▶ [Work order] Hand back all records exactly, pictures omitted.

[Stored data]
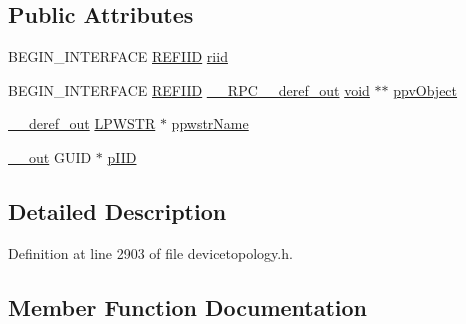 \subsection*{Public Attributes}
\begin{DoxyCompactItemize}
\item 
B\+E\+G\+I\+N\+\_\+\+I\+N\+T\+E\+R\+F\+A\+CE \hyperlink{px__win__ds_8c_a80ec49c8ae61e234197d5071d2df497d}{R\+E\+F\+I\+ID} \hyperlink{struct_i_control_interface_vtbl_a97ecd5c54625b69abad2e89ce3ae2837}{riid}
\item 
B\+E\+G\+I\+N\+\_\+\+I\+N\+T\+E\+R\+F\+A\+CE \hyperlink{px__win__ds_8c_a80ec49c8ae61e234197d5071d2df497d}{R\+E\+F\+I\+ID} \hyperlink{rpcsal_8h_a23bc188526f10656f9c79d950f6c3192}{\+\_\+\+\_\+\+R\+P\+C\+\_\+\+\_\+deref\+\_\+out} \hyperlink{sound_8c_ae35f5844602719cf66324f4de2a658b3}{void} $\ast$$\ast$ \hyperlink{struct_i_control_interface_vtbl_a1588e670f399a8435ffd46a7d0f87321}{ppv\+Object}
\item 
\hyperlink{sal_8h_a7dec33add44f7afd0eb61b1249a35298}{\+\_\+\+\_\+deref\+\_\+out} \hyperlink{mapinls_8h_acc28f72b93422cfd63a60e5a102a77b1}{L\+P\+W\+S\+TR} $\ast$ \hyperlink{struct_i_control_interface_vtbl_a6a086ffe853a07a8230b8c04fc3d20b3}{ppwstr\+Name}
\item 
\hyperlink{sal_8h_abb4c3c1135aab6c47cff22e7c16efb74}{\+\_\+\+\_\+out} G\+U\+ID $\ast$ \hyperlink{struct_i_control_interface_vtbl_a0e20cefc23c9a6d071373d9e30048dac}{p\+I\+ID}
\end{DoxyCompactItemize}


\subsection{Detailed Description}


Definition at line 2903 of file devicetopology.\+h.



\subsection{Member Function Documentation}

▶ [Output for this task]
 \subsection*{Public Attributes}
\begin{DoxyCompactItemize}
\item 
B\+E\+G\+I\+N\+\_\+\+I\+N\+T\+E\+R\+F\+A\+CE \hyperlink{px__win__ds_8c_a80ec49c8ae61e234197d5071d2df497d}{R\+E\+F\+I\+ID} \hyperlink{struct_i_control_interface_vtbl_a97ecd5c54625b69abad2e89ce3ae2837}{riid}
\item 
B\+E\+G\+I\+N\+\_\+\+I\+N\+T\+E\+R\+F\+A\+CE \hyperlink{px__win__ds_8c_a80ec49c8ae61e234197d5071d2df497d}{R\+E\+F\+I\+ID} \hyperlink{rpcsal_8h_a23bc188526f10656f9c79d950f6c3192}{\+\_\+\+\_\+\+R\+P\+C\+\_\+\+\_\+deref\+\_\+out} \hyperlink{sound_8c_ae35f5844602719cf66324f4de2a658b3}{void} $\ast$$\ast$ \hyperlink{struct_i_control_interface_vtbl_a1588e670f399a8435ffd46a7d0f87321}{ppv\+Object}
\item 
\hyperlink{sal_8h_a7dec33add44f7afd0eb61b1249a35298}{\+\_\+\+\_\+deref\+\_\+out} \hyperlink{mapinls_8h_acc28f72b93422cfd63a60e5a102a77b1}{L\+P\+W\+S\+TR} $\ast$ \hyperlink{struct_i_control_interface_vtbl_a6a086ffe853a07a8230b8c04fc3d20b3}{ppwstr\+Name}
\item 
\hyperlink{sal_8h_abb4c3c1135aab6c47cff22e7c16efb74}{\+\_\+\+\_\+out} G\+U\+ID $\ast$ \hyperlink{struct_i_control_interface_vtbl_a0e20cefc23c9a6d071373d9e30048dac}{p\+I\+ID}
\end{DoxyCompactItemize}


\subsection{Detailed Description}


Definition at line 2903 of file devicetopology.\+h.



\subsection{Member Function Documentation}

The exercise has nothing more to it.